Communication & Creativity Research Flagship - Projects
Home Internet for Remote Indigenous Communities
The determinants for success for home internet for Indigenous consumers in remote Australia
The Swinburne Institute for Social Research is conducting a longitudinal study into home internet and computing in remote Aboriginal communities in Central Australia. According to 2006 Census data, only 2.2% of Indigenous people in the Central NT statistical subdivision outside of Alice Springs have internet access at home, yet there is no existing evidence that points to the social, cultural and economic factors that may be influencing low rates of take-up and use. An initial baseline study was conducted with residents in three remote central Australian communities from August 2010 to February 2011, identifying barriers and drivers to home internet access and use.
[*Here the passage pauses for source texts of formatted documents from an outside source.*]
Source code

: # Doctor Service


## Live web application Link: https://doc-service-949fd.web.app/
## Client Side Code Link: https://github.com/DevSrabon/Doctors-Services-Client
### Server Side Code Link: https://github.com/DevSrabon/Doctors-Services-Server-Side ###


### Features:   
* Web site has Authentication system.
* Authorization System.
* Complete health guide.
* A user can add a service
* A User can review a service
The project is now in its second phase of implementation: residents have received computers, home internet, training and maintenance assistance. Ongoing issues that influence computer and internet use in these communities will be documented, and the team will work with participants to resolve any problems that emerge. The third phase will involve a post-adoption analysis of use and technical issues.
The project was developed in partnership with the Centre for Appropriate Technology (CAT, an Indigenous owned research centre in Alice Springs) and the Central Land Council (CLC). The Australian Communications Consumer Action Network (ACCAN) funded the first stage of the project, and the second phase of the project is funded through the Aboriginal Benefit Account via FaHCSIA.